Die automatische Distanzregelung ACC arbeitet im Golf übrigens prädiktiv – vorausschauend. Dabei errechnet das System über die Strecken- und GPS-Daten des Navigationssystems die Position des Golf und vermindert so vorausschauend die Geschwindigkeit vor Kurven, Kreisverkehren, Kreuzungen, Tempolimits und Ortschaften. Parallel greift das „ACC“ auf die Verkehrszeichenerkennung via Frontkamera zu und reguliert das Tempo. Der mit einem Radarsensor in Verbindung mit der Frontkamera arbeitende Notbremsassistent „Front Assist“ warnt und bremst in Notsituationen bei einem zu geringen Abstand zum vorausfahrenden Fahrzeug – mittels City-Notbremsfunktion und Fußgängererkennung auch bei sehr niedrigen Geschwindigkeiten in der Stadt. Dieses Spektrum wurde beim Golf um eine Radfahrererkennung, eine Ausweichunterstützung und um einen Abbiegeassistenten erweitert. Jener sorgt dafür, dass der Golf bei Linksabbiegemanövern mit dem Abbiegeassistenten automatisch bis zum Stillstand abgebremst wird – mit einer zeitgleichen akustischen und optischen Warnung, sollte auf der zu kreuzenden Fahrbahn ein Fahrzeug entgegenkommen. Je nach Geschwindigkeit beider Fahrzeuge kann dieses hilfreiche System im Rahmen der Systemgrenzen den Unfall verhindern oder dessen Folgen mindern.

Der Golf 8 trägt zur Verkehrssicherheit bei und kann helfen, Unfälle zu vermeiden – dank seiner Car2X-Technologie, die ihn per Funk mit anderen Autos und der Infrastruktur vernetzt

Absolutes Highlight ist aber definitiv der teilautonome Travel Assist, der das assistierte Fahren bis 210 km/h ermöglicht. Dabei greift das System unter anderem auf die automatische Distanzkontrolle „ACC“ (Längsführung) und den Spurhalteassistenten „Lane Assist“ (Querführung) zu.

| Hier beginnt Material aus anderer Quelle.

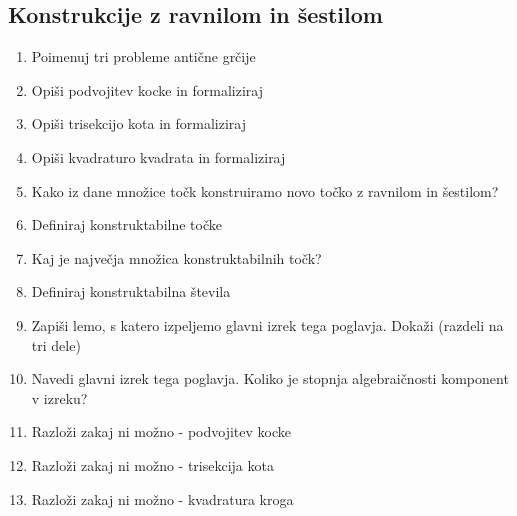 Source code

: \documentclass{article}
\begin{document}
    \subsection{Konstrukcije z ravnilom in šestilom}
    \begin{enumerate}
        \item Poimenuj tri probleme antične grčije
        \item Opiši podvojitev kocke in formaliziraj
        \item Opiši trisekcijo kota in formaliziraj
        \item Opiši kvadraturo kvadrata in formaliziraj
        \item Kako iz dane množice točk konstruiramo novo točko z ravnilom in šestilom?
        \item Definiraj konstruktabilne točke
        \item Kaj je največja množica konstruktabilnih točk?
        \item Definiraj konstruktabilna števila
        \item Zapiši lemo, s katero izpeljemo glavni izrek tega poglavja. Dokaži (razdeli na tri dele)
        \item Navedi glavni izrek tega poglavja. Koliko je stopnja algebraičnosti komponent v izreku?
        \item Razloži zakaj ni možno - podvojitev kocke
        \item Razloži zakaj ni možno - trisekcija kota
        \item Razloži zakaj ni možno - kvadratura kroga
    \end{enumerate}
\end{document}
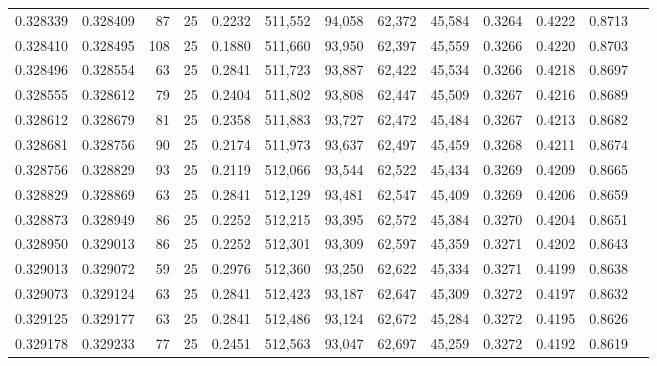 \begin{tabular}{rrrrrrrrrrrrr}
0.328339 & 0.328409 &    87 &  25 &                                     0.2232 & 511,552 &  94,058 &  62,372 &  45,584 & 0.3264 & 0.4222 & 0.8713 \\
0.328410 & 0.328495 &   108 &  25 &                                     0.1880 & 511,660 &  93,950 &  62,397 &  45,559 & 0.3266 & 0.4220 & 0.8703 \\
0.328496 & 0.328554 &    63 &  25 &                                     0.2841 & 511,723 &  93,887 &  62,422 &  45,534 & 0.3266 & 0.4218 & 0.8697 \\
0.328555 & 0.328612 &    79 &  25 &                                     0.2404 & 511,802 &  93,808 &  62,447 &  45,509 & 0.3267 & 0.4216 & 0.8689 \\
0.328612 & 0.328679 &    81 &  25 &                                     0.2358 & 511,883 &  93,727 &  62,472 &  45,484 & 0.3267 & 0.4213 & 0.8682 \\
0.328681 & 0.328756 &    90 &  25 &                                     0.2174 & 511,973 &  93,637 &  62,497 &  45,459 & 0.3268 & 0.4211 & 0.8674 \\
0.328756 & 0.328829 &    93 &  25 &                                     0.2119 & 512,066 &  93,544 &  62,522 &  45,434 & 0.3269 & 0.4209 & 0.8665 \\
0.328829 & 0.328869 &    63 &  25 &                                     0.2841 & 512,129 &  93,481 &  62,547 &  45,409 & 0.3269 & 0.4206 & 0.8659 \\
0.328873 & 0.328949 &    86 &  25 &                                     0.2252 & 512,215 &  93,395 &  62,572 &  45,384 & 0.3270 & 0.4204 & 0.8651 \\
0.328950 & 0.329013 &    86 &  25 &                                     0.2252 & 512,301 &  93,309 &  62,597 &  45,359 & 0.3271 & 0.4202 & 0.8643 \\
0.329013 & 0.329072 &    59 &  25 &                                     0.2976 & 512,360 &  93,250 &  62,622 &  45,334 & 0.3271 & 0.4199 & 0.8638 \\
0.329073 & 0.329124 &    63 &  25 &                                     0.2841 & 512,423 &  93,187 &  62,647 &  45,309 & 0.3272 & 0.4197 & 0.8632 \\
0.329125 & 0.329177 &    63 &  25 &                                     0.2841 & 512,486 &  93,124 &  62,672 &  45,284 & 0.3272 & 0.4195 & 0.8626 \\
0.329178 & 0.329233 &    77 &  25 &                                     0.2451 & 512,563 &  93,047 &  62,697 &  45,259 & 0.3272 & 0.4192 & 0.8619 \\

\end{tabular}
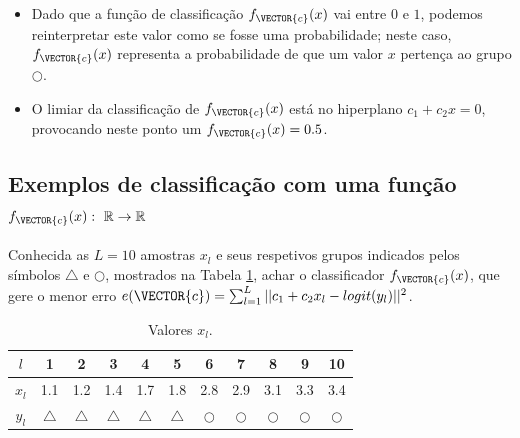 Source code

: \begin{tcbattention}
\begin{itemize}
\item Dado que a função de classificação $f_{\VECTOR{c}}(x)$ vai entre $0$ e $1$,
podemos reinterpretar este valor como se fosse uma probabilidade;
neste caso, $f_{\VECTOR{c}}(x)$ representa a probabilidade de que um valor $x$
pertença ao grupo $\bigcirc$.
\item O limiar da classificação de $f_{\VECTOR{c}}(x)$ está no hiperplano $c_1  +c_2x=0$,
provocando neste ponto um $f_{\VECTOR{c}}(x)=0.5$.
\end{itemize}
\end{tcbattention}



\subsection{Exemplos de classificação com uma função
$f_{\VECTOR{c}}(x):~\mathbb{R} \rightarrow \mathbb{R}$ }

\begin{example}\label{ex:theo:reglogr1r1}
Conhecida as $L=10$ amostras $x_l$ e seus respetivos grupos indicados pelos símbolos $\bigtriangleup$ e $\bigcirc$, 
mostrados na Tabela \ref{table:theo:reglogr1r1:xn},
achar o classificador $f_{\VECTOR{c}}(x)$, 
que gere o menor erro $e(\VECTOR{c}) =  \sum_{l=1}^{L} ||c_1 +c_2 x_l -logit(y_l)||^2$.
\end{example}


\begin{table}[h!]
\centering
\begin{tabular}{|c||c|c|c|c|c||c|c|c|c|c|} 
 \hline
$l$   & 1 & 2 & 3 & 4 & 5 & 6 & 7 & 8 & 9 & 10 \\ \hline \hline
$x_l$ & 1.1 & 1.2 & 1.4 & 1.7 & 1.8 & 2.8 & 2.9 & 3.1 & 3.3 & 3.4  \\ \hline
$y_l$ & $\bigtriangleup$ & $\bigtriangleup$ & $\bigtriangleup$ & $\bigtriangleup$ & $\bigtriangleup$
      & $\bigcirc$ & $\bigcirc$ & $\bigcirc$ & $\bigcirc$ & $\bigcirc$ \\ \hline
\end{tabular}
\caption{Valores $x_l$.}
\label{table:theo:reglogr1r1:xn}
\end{table}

Über das Multifunktionslenkrad wird der „Travel Assist“ aktiviert. Aus rechtlichen und sicherheitsrelevanten Gründen soll der Fahrer das System permanent überwachen – dazu muss er mindestens eine Hand am Lenkrad haben. Dank einer neuen kapazitiven Sensorik des Lenkrads reicht es, dass der Fahrer das Volant lediglich berührt. Löst er indes länger als 15 Sekunden die Hände vom Lenkrad, wird er durch optische und akustische Warnsignale sowie durch einen Bremsruck darauf aufmerksam gemacht. Spätestens jetzt muss der Fahrer reagieren und das Lenkrad anfassen, da ansonsten der „Emergency Assist“ (Notfallassistent) aktiv wird und den Golf zum Stehen bringt. Nicht zu vergessen sind auch die intelligenten IQ.Light-Matrixscheinwerfer, die nicht einfach nur leuchten:

Sie bieten viele Funktionen und unterstützen bei Fahrt im Dunkeln. Sie bieten unter anderem Stadt-, Landstraßen- und Autobahnlicht (aktiviert durch GPS und Geschwindigkeit), eine Schilderentblendung, Teilfernlicht sowie einen Reisemodus (Linksverkehr).

Seit dem Update noch besser

Erst kürzlich hat Volkswagen ein wirkungsvolles Update für die Multimedia-Systeme Discover Media und Discover Pro des Golf herausgebracht hat (nicht für das Standard-Radio Composition). Die Software-Optimierungen zielen verstärkt auf typische Kunden-Anwendungen ab, das ursprüngliche System wurde dafür stark komprimiert. Das Ergebnis ist eine Reduzierung der Grundlast und damit mehr Performance für Programme und Funktionen. Zum einen gibt es das Softwareupdate (Software 1896; Stand Mai 2022) – auch für Bestandskunden. Zum anderen erhalten Golf-Modelle, die seit Dezember 2021 vom Band laufen, zusätzlich auch eine neue Hardware mit höherer Rechenleistung (H58) sowie ein verbessertes Touchdisplay (ABT Hardware H42) samt neuer Software (3080). Schließlich zieht ein leistungsfähigerer Prozessor in den MIB3-Baukasten ein. Sein Zentralprozessor besteht aus vier Kernen, dazu kommen die Grafikkarte und der digitale Signalprozessor für den Audio-Bereich. Die neue Chip-Einheit bietet etwa 25 Prozent mehr Rechenkapazität, bei der Grafikkarte verdreifacht sich die Leistung laut Volkswagen.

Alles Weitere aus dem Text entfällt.